Mais au moment où il amorçait un élan pour se rapprocher d’Alice, deux hélicoptères apparurent par-delà les falaises du fond du cirque et se mirent à faire feu sur la créature. Ils avaient sans aucun doute décollé depuis leur base la plus proche, alertés par l’appel radio d’un des deux compagnons improvisés d’Alice. Agacé, Berûtu fit volte-face et se mit à pourchasser les engins qui, par d’habiles manœuvres, parvinrent à l’éloigner du cirque. Le temps gagné permit à Alice et aux deux militaires de détaler vers le village en contrebas. Jusqu’où les hélicoptères pourraient-ils détourner le monstre ? Quel sursis Alice allait-elle en tirer ?
Elle entra avec fracas chez sa grand-mère, comme si le logis de celle-ci allait suffire à la protéger du dragon. Elle savait, au fond d’elle-même, qu’il n’existait aucun refuge contre cette créature, dont le souffle acide ferait fondre les murs et les souterrains où elle pourrait tenter de s’abriter. Les deux soldats étaient quant à eux restés dans l’allée : les pauvres hommes étaient probablement en état de choc.
— Mamie ! cria l’adolescente dans le salon. Les dragons, ils… sont de retour ! Enfin… l’un d’entre eux.
— Alors c’est donc ça, tout ce raffut… Tu veux dire que nous sommes fichus ?
— Je ne sais pas… Il a l’air… plus puissant que le précédent, ajouta l’adolescente à bout de souffle.
Sa grand-mère prit un air grave. Ainsi, ses quatre-vingt neuf années de vie allaient se terminer dans la vague de destruction d’un dragon… d’une incarnation du Diable ! Elle n’aurait jamais imaginé cela.
— Au fait mamie, reprit Alice. Les quatre cavaliers, c’est Famine, Mort, et…? Guerre ? Et puis ?
— C’est bien ceux que tu cites, mais il te manque le premier des quatre, le blanc, la Conquête. Nombre s’accordent à dire qu’il s’agit en réalité du fils divin en personne, quand bien même il apparaît en tête d’une série de fléaux. Il réapparaît d’ailleurs plus tard dans les versets de l’Apocalypse et est identifié comme le « Verbe de Dieu ». Mais pourquoi cette question maintenant, Alice ?

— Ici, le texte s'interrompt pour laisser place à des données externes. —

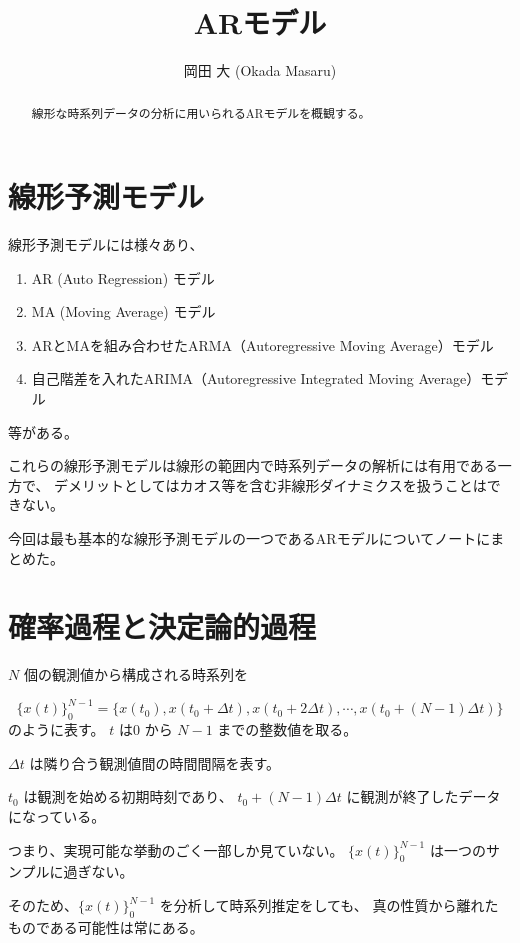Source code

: \documentclass[uplatex,a4j,12pt,dvipdfmx]{jsarticle}
\title{
ARモデル
}
\author{
岡田 大 (Okada Masaru)
}
\begin{document}
\maketitle

\begin{abstract}
	線形な時系列データの分析に用いられるARモデルを概観する。
\end{abstract}

\section{線形予測モデル}

線形予測モデルには様々あり、

\begin{enumerate}
	\item AR (Auto Regression) モデル
	\item MA (Moving Average) モデル
	\item ARとMAを組み合わせたARMA（Autoregressive Moving Average）モデル
	\item 自己階差を入れたARIMA（Autoregressive Integrated Moving Average）モデル
\end{enumerate}

等がある。

これらの線形予測モデルは線形の範囲内で時系列データの解析には有用である一方で、
デメリットとしてはカオス等を含む非線形ダイナミクスを扱うことはできない。

今回は最も基本的な線形予測モデルの一つであるARモデルについてノートにまとめた。


\section{確率過程と決定論的過程}

$N$ 個の観測値から構成される時系列を

\[
	\{ x(t) \}^{N-1}_{0} = \{ x(t_{0}), x(t_{0} + \Delta t) , x(t_{0} + 2\Delta t) , \cdots , x(t_{0} +  (N-1) \Delta t) \}
\]
のように表す。
$t$ は$0$ から $N-1$ までの整数値を取る。

$\Delta t$ は隣り合う観測値間の時間間隔を表す。

$t_{0}$ は観測を始める初期時刻であり、
$t_{0} +  (N-1) \Delta t$ に観測が終了したデータになっている。

つまり、実現可能な挙動のごく一部しか見ていない。
$\{ x(t) \}^{N-1}_{0}$ は一つのサンプルに過ぎない。

そのため、$\{ x(t) \}^{N-1}_{0}$ を分析して時系列推定をしても、
真の性質から離れたものである可能性は常にある。
\end{document}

— Il manque celui-là… Je suis sûre qu’ils sont quatre ! Et le dragon, là… n’en a pas parlé un seul instant. Se pourrait-il qu’ils le renient ? Et pourquoi ?
Alice n’était pas croyante, et gardait un souvenir amer de ses cours de catéchisme… Pour elle, la Bible n’avait aucun sens : c’était ni plus ni moins qu’un livre de légendes plutôt mal écrit et d’un ennui mortel. Mais ces coïncidences… la faisaient espérer. Elle avait envie de croire que le quatrième dragon n’avait pas le goût de la destruction de ses trois autres frères. La Conquête, hein ? Peut-être venait-il reprendre son dû : le droit de fouler le sol de notre planète. Mais peut-être souhaitait-il le faire sans guerre, ni famine, ni mort. Peut-être voulait-il le faire… par le dialogue, comme Alice l’avait toujours espéré bien avant que les dragons ne s’extirpassent de leurs montagnes.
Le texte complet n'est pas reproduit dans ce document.